The question arises why would he reveal his secrets in a book, and how valuable is the book, which retails for $65 in the Wiley Trading Series. My guess is that he feels that after 35 years in wall street, he has a responsibility to restore some sense to the mumbo jumbo that is often accepted as wisdom on wall street. He believes that the data that is used, the records that are kept, and the performance figures that are reported are misleading and often harmful to the investor. Before he shuffles off, he feels the responsibility to rectify the situation. All investors would prosper from reading this book which should serve as a Baedecker for market people.
The Table of Contents of the book, always a good place to start lists 94 golden nuggets and hidden treasures for market people.

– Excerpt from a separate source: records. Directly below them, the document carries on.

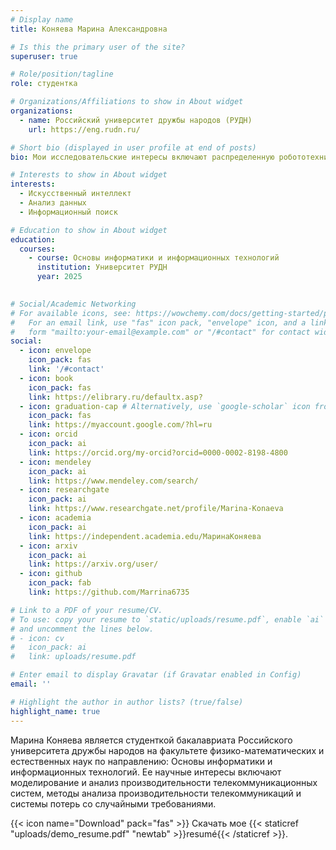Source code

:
 ```yaml
---
# Display name
title: Коняева Марина Александровна

# Is this the primary user of the site?
superuser: true

# Role/position/tagline
role: студентка

# Organizations/Affiliations to show in About widget
organizations:
  - name: Российский университет дружбы народов (РУДН)
    url: https://eng.rudn.ru/

# Short bio (displayed in user profile at end of posts)
bio: Мои исследовательские интересы включают распределенную робототехнику, мобильные вычисления и программируемую материю.

# Interests to show in About widget
interests:
  - Искусственный интеллект
  - Анализ данных
  - Информационный поиск

# Education to show in About widget
education:
  courses:
    - course: Основы информатики и информационных технологий
      institution: Университет РУДН
      year: 2025
    

# Social/Academic Networking
# For available icons, see: https://wowchemy.com/docs/getting-started/page-builder/#icons
#   For an email link, use "fas" icon pack, "envelope" icon, and a link in the
#   form "mailto:your-email@example.com" or "/#contact" for contact widget.
social:
  - icon: envelope
    icon_pack: fas
    link: '/#contact'
  - icon: book
    icon_pack: fas
    link: https://elibrary.ru/defaultx.asp?
  - icon: graduation-cap # Alternatively, use `google-scholar` icon from `ai` icon pack
    icon_pack: fas
    link: https://myaccount.google.com/?hl=ru
  - icon: orcid
    icon_pack: ai
    link: https://orcid.org/my-orcid?orcid=0000-0002-8198-4800
  - icon: mendeley
    icon_pack: ai
    link: https://www.mendeley.com/search/
  - icon: researchgate
    icon_pack: ai
    link: https://www.researchgate.net/profile/Marina-Konaeva
  - icon: academia
    icon_pack: ai
    link: https://independent.academia.edu/МаринаКоняева
  - icon: arxiv
    icon_pack: ai
    link: https://arxiv.org/user/
  - icon: github
    icon_pack: fab
    link: https://github.com/Marrina6735

# Link to a PDF of your resume/CV.
# To use: copy your resume to `static/uploads/resume.pdf`, enable `ai` icons in `params.toml`,
# and uncomment the lines below.
# - icon: cv
#   icon_pack: ai
#   link: uploads/resume.pdf

# Enter email to display Gravatar (if Gravatar enabled in Config)
email: ''

# Highlight the author in author lists? (true/false)
highlight_name: true
---
```


Марина Коняева является студенткой бакалавриата Российского университета дружбы народов на факультете физико-математических и естественных наук по направлению: Основы информатики и информационных технологий. Ее научные интересы включают моделирование и анализ производительности телекоммуникационных систем, методы анализа производительности телекоммуникаций и системы потерь со случайными требованиями.


{{< icon name="Download" pack="fas" >}} Скачать мое {{< staticref "uploads/demo_resume.pdf" "newtab" >}}resumé{{< /staticref >}}.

Some of my favorites:
The Advance Decline Line : A Favorite but Why?
Technical Analysis fails a Rigorous Test
The Dow Theory in Real Time
The Issue of Cyclically Adjusted Price Earnings Ratios
The Public Versus All Others
The Demise of the Japanese Market was Structural
How to Tell Whether We Are in the Eighth or Ninth Inning
Group Rotation Exists
The Fed Tightens: It Hurts Only for a Little While The Morning after a Big Day
It's 10 AM: Do You Know Where Your Stocks are Going
Gaps Provide Opportunity and then Some
Cost of Timing the Market
One can become overwhelmed from the treasures revealed in the 224 figures and 97 tables contained within the book. However, there is one overriding theme and lesson that the book teaches: "It's smart to be Bearish but Not Necessarily Profitable." Here's why. "The Market does not articulate its positive insights while the negatives are front and center. We appreciate that it is disconcerting to read the morning papers regarding global strife, political corruption, man's inhumanity to man and nature, and still have an optimistic outlook… The Negative is Obvious: the future is opaque."

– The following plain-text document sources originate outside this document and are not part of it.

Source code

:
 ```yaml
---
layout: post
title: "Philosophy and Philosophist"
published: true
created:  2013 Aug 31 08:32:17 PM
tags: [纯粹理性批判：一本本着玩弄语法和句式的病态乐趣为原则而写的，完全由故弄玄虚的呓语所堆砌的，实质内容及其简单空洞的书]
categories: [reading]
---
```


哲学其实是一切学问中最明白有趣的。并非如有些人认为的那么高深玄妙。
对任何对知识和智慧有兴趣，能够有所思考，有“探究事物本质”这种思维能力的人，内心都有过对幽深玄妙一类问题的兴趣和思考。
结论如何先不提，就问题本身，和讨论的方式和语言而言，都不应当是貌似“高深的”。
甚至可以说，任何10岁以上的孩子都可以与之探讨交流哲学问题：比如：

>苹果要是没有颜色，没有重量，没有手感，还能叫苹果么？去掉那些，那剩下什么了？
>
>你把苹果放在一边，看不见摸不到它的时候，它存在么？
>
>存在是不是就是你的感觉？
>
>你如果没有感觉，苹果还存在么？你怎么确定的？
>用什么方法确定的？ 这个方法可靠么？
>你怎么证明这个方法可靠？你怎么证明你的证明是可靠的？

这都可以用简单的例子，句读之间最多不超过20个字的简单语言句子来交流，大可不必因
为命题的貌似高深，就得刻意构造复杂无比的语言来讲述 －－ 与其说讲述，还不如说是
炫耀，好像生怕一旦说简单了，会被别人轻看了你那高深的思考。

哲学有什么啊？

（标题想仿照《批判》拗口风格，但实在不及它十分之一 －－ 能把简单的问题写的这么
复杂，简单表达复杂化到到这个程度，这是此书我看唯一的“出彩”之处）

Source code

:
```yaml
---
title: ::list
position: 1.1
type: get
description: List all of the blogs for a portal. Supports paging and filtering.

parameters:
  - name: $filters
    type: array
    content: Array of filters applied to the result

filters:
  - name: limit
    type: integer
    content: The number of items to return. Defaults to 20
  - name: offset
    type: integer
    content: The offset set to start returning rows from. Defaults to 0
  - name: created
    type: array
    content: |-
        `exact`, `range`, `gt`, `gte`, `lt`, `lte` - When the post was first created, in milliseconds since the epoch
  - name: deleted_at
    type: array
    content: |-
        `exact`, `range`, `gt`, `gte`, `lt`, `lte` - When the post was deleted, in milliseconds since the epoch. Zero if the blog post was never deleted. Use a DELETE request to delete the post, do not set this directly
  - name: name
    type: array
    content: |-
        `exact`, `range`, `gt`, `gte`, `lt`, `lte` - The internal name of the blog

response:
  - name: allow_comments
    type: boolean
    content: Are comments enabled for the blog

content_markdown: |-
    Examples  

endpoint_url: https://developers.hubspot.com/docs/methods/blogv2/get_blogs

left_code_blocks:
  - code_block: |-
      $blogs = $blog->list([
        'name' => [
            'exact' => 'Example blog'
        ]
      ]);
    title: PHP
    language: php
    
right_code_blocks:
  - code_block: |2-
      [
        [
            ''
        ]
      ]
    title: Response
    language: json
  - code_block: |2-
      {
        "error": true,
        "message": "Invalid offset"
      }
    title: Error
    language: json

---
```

The studies contained support this view. Stocks with big declines go up in the next 3 months. Sprained wrist stocks that suffer big declines from ephemeral causes like the big banks when they are caught with their hands in the cookie jar tend to recoup their losses. By getting out of the market and missing the 5 best days each year, a buck invested in 1900 would have diminished to about 1 cent by 2012. Compare this to the $40,000 or 50,000 that you would have received by buying an index fund with this 1 buck during the same period as documented by Dimson Marsh and Staunton. Yes, when you get out of the market when you see that there is a likelihood of a catastrophe you can reduce your chances of suffering a big drop. But you also reduce you chances of gaining the immense drift that compounding a 8 or 10% a year return from stocks or a 15% return on capital can obtain. Which is better? As Jim Lorie, the founder of the Center for Research in Stock Prices at the University of Chicago liked to say, "When you get out, you never know when to get back in".
The book has many virtues but there is one weakness. Birinyi seems unaware that there is considerable randomness in the market. You can't expect every regularity or forecast to repeat. Time and again he shows how this or that forecast or insight turned out to be wrong. Yet even the best regularities are right some 60% of the time. Furthermore, the cycles are ever changing. The things that work the best in one period frequently work the worst in the next. Many of the studies for example that Birinyi reports that have alluring profits in the 2009 to date period, would have led to disastrous losses in 2008 and 2000. This is a small price to pay considering the many recurring and startling insights contained in the hundreds of documented regularities that do show consistency.
An edited and perhaps more sprightly version of this review appears in Barron's of July 7, 2014 on Page L28.